Addition to previous research

Ramaekers et al. to our knowledge, has performed a systematic study on the predictive value of risk scores in UGIB patients [52]. That study concluded all UGIB patients in the emergency department and did not perform subgroup analysis in AVB and ANVUGIB. Besides, the CTP and MELD score were not involved. The review concluded that GBS with a pooled sensitivity of 0.99 and a specificity of 0.08 (cutoff score = 0) was superior to other risk scores for identifying low-risk UGIB patients accurately. What is more, according to both US and UK guidelines, a GBS of zero was recommended to be used to classify very low-risk AUGIB patients who can avoid admission [4,6]. However, in our meta-analysis, the results were different. GBS showed low predictive power neither in mortality nor rebleeding with an AUC value no more than 0.7. Besides, with a pooled sensitivity of 0.783 and a specificity of 0.493 for overall mortality, GBS was not the best when compared to CTP with a pooled sensitivity of 0.848 and a specificity of 0.707. This indicated that GBS performed flawlessly, mainly in UGIB patients, especially in NVUGIB patients rather than AVB patients. However, only when the endoscopy has been completed would the causes of bleeding be known. The endoscopy is needed to achieve the highest accuracy resulting in GBS not being so favourable. Thus, if a patient is suspected of bleeding from varicose veins, it should be cautious when using GBS to identify low-risk patients. The CTP combined with GBS in risk stratification might be a safer but more complicated choice and needed further validation. Horibe M et al. developed a novel and simple scoring system, namely HARBINGER, to predict the outcomes for nonvariceal and variceal bleeding patients [53]. This study showed that the HARBINGER had greater accuracy than the GBS in predicting the urgency for an endoscopic intervention in all-cause UGIB patients (AUC, 0.74 vs. 0.63; p < .001). This simple score was further validated in a prospective multicentre Japanese setting involving 1486 patients.

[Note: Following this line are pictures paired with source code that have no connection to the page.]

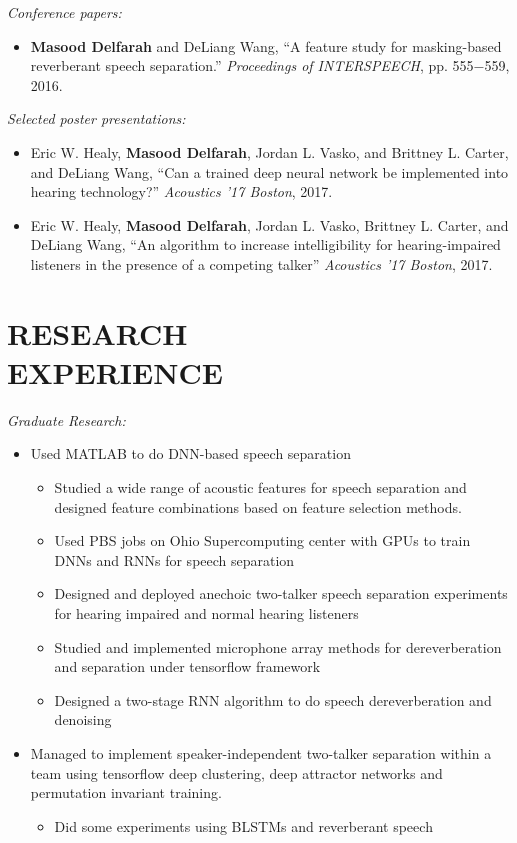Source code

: \documentclass[margin, 10pt]{res}
\begin{document}
\begin{resume}
\textit{Conference papers:}
\begin{itemize}
\item \textbf{Masood Delfarah} and DeLiang Wang, ``A feature study for masking-based reverberant speech separation.'' \textit{Proceedings of INTERSPEECH}, pp. 555$-$559, 2016.
\end{itemize}

\textit{Selected poster presentations:}
\begin{itemize}
\item Eric W. Healy, \textbf{Masood Delfarah}, Jordan L. Vasko, and Brittney L. Carter, and DeLiang Wang, ``Can a trained deep neural network be implemented into hearing technology?'' \textit{Acoustics '17 Boston}, 2017.
\item Eric W. Healy, \textbf{Masood Delfarah}, Jordan L. Vasko, Brittney L. Carter, and DeLiang Wang, ``An algorithm to increase intelligibility for hearing-impaired listeners in the presence of a competing talker'' \textit{Acoustics '17 Boston}, 2017.
\end{itemize}

\section{RESEARCH \\ EXPERIENCE}
\textit{Graduate Research:}
\begin{itemize}
\item Used MATLAB to do DNN-based speech separation
	\begin{itemize}
	\item Studied a wide range of acoustic features for speech separation and designed feature combinations based on feature selection methods.
	\item Used PBS jobs on Ohio Supercomputing center with GPUs to train DNNs and RNNs for speech separation
	\item Designed and deployed anechoic two-talker speech separation experiments for hearing impaired and normal hearing listeners
	\item Studied and implemented microphone array methods for dereverberation and separation under tensorflow framework
	\item Designed a two-stage RNN algorithm to do speech dereverberation and denoising
	\end{itemize}

\item Managed to implement speaker-independent two-talker separation within a team using tensorflow deep clustering, deep attractor networks and permutation invariant training.
	\begin{itemize}
	\item Did some experiments using BLSTMs and reverberant speech
	\end{itemize}


\end{itemize}
\end{resume}
\end{document}
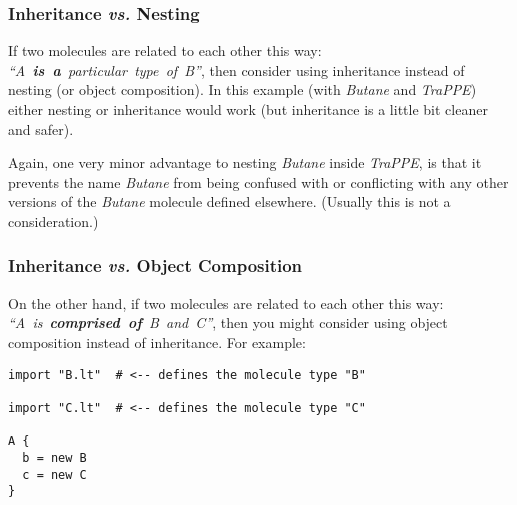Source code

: \documentclass[11pt]{article}
\begin{document}
\subsubsection{Inheritance \textit{vs.} Nesting}
\label{sec:inheritance_vs_nesting}
If two molecules are related to each other this way:
\mbox{\textit{``A \textbf{is a} particular type of B''}},
then consider using inheritance instead of nesting
(or object composition).
In this example (with \textit{Butane} and \textit{TraPPE})
either nesting or inheritance would work
(but inheritance is a little bit cleaner and safer).

  Again, one very minor advantage to nesting 
\textit{Butane} inside \textit{TraPPE}, is that it prevents the name
\textit{Butane} from being confused with or conflicting with any other 
versions of the \textit{Butane} molecule defined elsewhere.
(Usually this is not a consideration.)

\subsubsection{Inheritance \textit{vs.} Object Composition}
\label{sec:inheritance_vs_object_composition}
On the other hand, if two molecules are related to each other this way:
\mbox{\textit{``A is \textbf{comprised of} B and C''}},
then you might consider using object composition instead of inheritance.
For example:
\begin{verbatim}
import "B.lt"  # <-- defines the molecule type "B"

import "C.lt"  # <-- defines the molecule type "C"

A {
  b = new B
  c = new C
}
\end{verbatim}
\end{document}
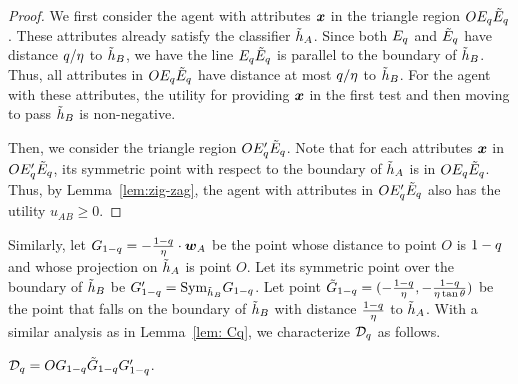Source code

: \begin{proof}
    We first consider the agent with attributes $\boldsymbol{x}$ in the triangle region $OE_{q} \tilde {E}_{q}$. These attributes already satisfy the classifier $\tilde{h}_A$. Since both $E_{q}$ and $\tilde {E}_{q}$ have distance $q/\eta$ to $\tilde{h}_B$, we have the line $E_{q}\tilde {E}_{q}$ is parallel to the boundary of $\tilde{h}_B$. Thus, all attributes in $OE_{q} \tilde {E}_{q}$ have distance at most $q/\eta$ to $\tilde{h}_B$. For the agent with these attributes, the utility for providing $\boldsymbol{x}$ in the first test and then moving to pass $\tilde {h}_B$ is non-negative. 

    Then, we consider the triangle region $OE_{q}' \tilde {E}_{q}$. Note that for each attributes $\boldsymbol{x}$ in $OE_{q}' \tilde {E}_{q}$, its symmetric point with respect to the boundary of $\tilde{h}_A$ is in $OE_{q} \tilde {E}_{q}$. Thus, by Lemma~\ref{lem:zig-zag}, the agent with attributes in $OE_{q}' \tilde {E}_{q}$ also has the utility $u_{AB} \geq 0$.
\end{proof}

Similarly, let $G_{1-q} = -\frac{1-q}{\eta}\cdot \boldsymbol{w}_A$ be the point whose distance to point $O$ is $1-q$ and whose projection on $\tilde{h}_A$ is point $O$. 
Let its symmetric point over the boundary of $\tilde{h}_B$ be $G_{1-q}' = \boldsymbol{\text{Sym}}_{\tilde{h}_B} G_{1-q}$.
Let point $\tilde {G}_{1-q}  = (-\frac{ 1-q}{\eta},-\frac{1-q}{\eta\tan{\theta}})$ be the point that falls on the boundary of $\tilde{h}_B$ with distance $\frac{1-q}{\eta}$ to $\tilde{h}_A$. With a similar analysis as in Lemma~\ref{lem: Cq}, we characterize $\mathcal{D}_{q}$ as follows.

\begin{lemma}\label{lem: Dq}
    $\mathcal{D}_{q} = O G_{1-q} \tilde {G}_{1-q} G_{1-q}'$.
\end{lemma}

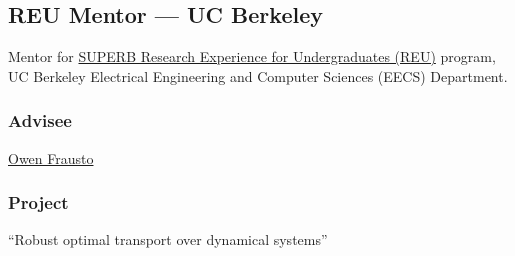 \vspace*{\subsectionskip}

\subsection{REU Mentor --- UC Berkeley}

\begin{adjustwidth}{\sectionwidth}{}Mentor for \href{https://eecs.berkeley.edu/resources/undergrads/research/superb}{SUPERB Research Experience for Undergraduates (REU)} program, UC Berkeley Electrical Engineering and Computer Sciences (EECS) Department.\end{adjustwidth}

\subsubsection{Advisee}
\href{https://www.linkedin.com/in/owen-frausto-39786a217}{Owen Frausto}

\subsubsection{Project}
``Robust optimal transport over dynamical systems''
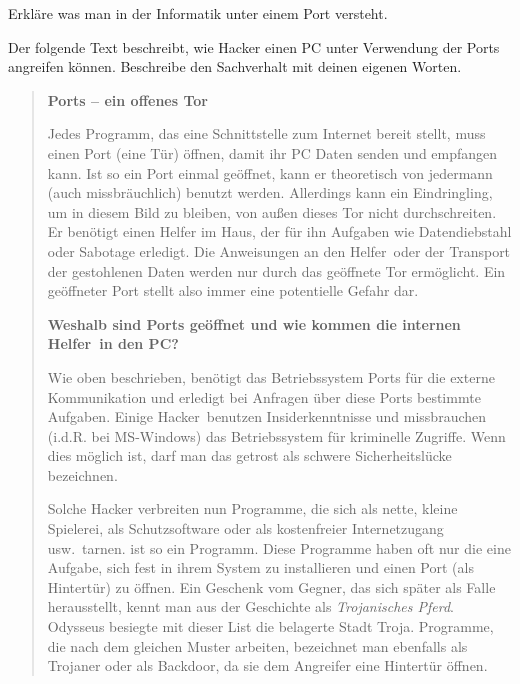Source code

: \begin{compactenum}[a)]
\item Erkläre was man in der Informatik unter einem Port versteht.

\item Der folgende Text beschreibt, wie Hacker einen PC unter Verwendung der
Ports angreifen können. Beschreibe den Sachverhalt mit deinen eigenen Worten.

\begin{quotation}
\noindent \textbf{Ports -- ein offenes Tor}

\noindent
Jedes Programm, das eine Schnittstelle zum Internet bereit stellt, muss einen
Port (eine Tür) öffnen, damit ihr PC Daten senden und empfangen kann. Ist so
ein Port einmal geöffnet, kann er theoretisch von jedermann (auch
missbräuchlich) benutzt werden. Allerdings kann ein Eindringling, um in diesem
Bild zu bleiben, von außen dieses Tor nicht durchschreiten. Er benötigt einen
\glqq Helfer im Haus\grqq , der für ihn Aufgaben wie Datendiebstahl oder
Sabotage erledigt. Die Anweisungen an den \glqq Helfer\grqq\ oder der Transport
der gestohlenen Daten werden nur durch das geöffnete Tor ermöglicht. Ein
geöffneter Port stellt also immer eine potentielle Gefahr dar.

\noindent
\textbf{Weshalb sind Ports geöffnet und wie kommen die internen \glqq
Helfer\grqq\ in den PC?}

\noindent
Wie oben beschrieben, benötigt das Betriebssystem Ports für die externe
Kommunikation und erledigt bei Anfragen über diese Ports bestimmte Aufgaben.
Einige \glqq Hacker\grqq\ benutzen Insiderkenntnisse und missbrauchen (i.d.R.
bei MS-Windows) das Betriebssystem für kriminelle Zugriffe. Wenn dies möglich
ist, darf man das getrost als schwere Sicherheitslücke bezeichnen.

\noindent
Solche Hacker verbreiten nun Programme, die sich als nette, kleine Spielerei,
als Schutzsoftware oder als kostenfreier Internetzugang usw.\ tarnen.
 ist so ein Programm. Diese Programme haben oft nur die
eine Aufgabe, sich fest in ihrem System zu installieren und einen Port (als
Hintertür) zu öffnen. Ein Geschenk vom Gegner, das sich später als Falle
herausstellt, kennt man aus der Geschichte als \emph{Trojanisches Pferd}.
Odysseus besiegte mit dieser List die belagerte Stadt Troja. Programme, die
nach dem gleichen Muster arbeiten, bezeichnet man ebenfalls als Trojaner oder
als \glqq Backdoor\grqq , da sie dem Angreifer eine Hintertür öffnen.


\end{quotation}
\end{compactenum}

It showed that the new triage system set at one was proved accurate in ruling out the suspected UGIB patients with a sensitivity of 98.8% and specificity of 15.5% [54].

Conclusion

No risk scores were ideally identified by our systematic review (CTP, MELD, GBS, AMIS65, full Rockall and clinical Rockall). CTP was superior over other risk scores in identifying AVB patients at high risk of death in hospital and patients at low risk of death within follow-up. Guidelines have recommended the use of GBS to risk stratification of patients with upper gastrointestinal bleeding. However, when it is suspected that the cause of upper gastrointestinal bleeding is from oesophageal and gastric varices, extra care should be taken. Because in this meta-analysis, it was found that the ability of GBS in predicting the death and rebleeding of AVB patients was limited. More researches are needed to validate it in the future. Artificial intelligence might be an important direction for future development to help risk-stratify AVB patients.

Author contributions

HC conceived the study. LY, NW and RS performed the analysis. LY was a major contributor in writing the manuscript. All authors have read and approved the manuscript.

Disclosure statement

No benefits in any form have been received or will be obtained from a commercial party related directly or indirectly to the subject of this article.

Data availability statement

The study presents an analysis of data published in other studies.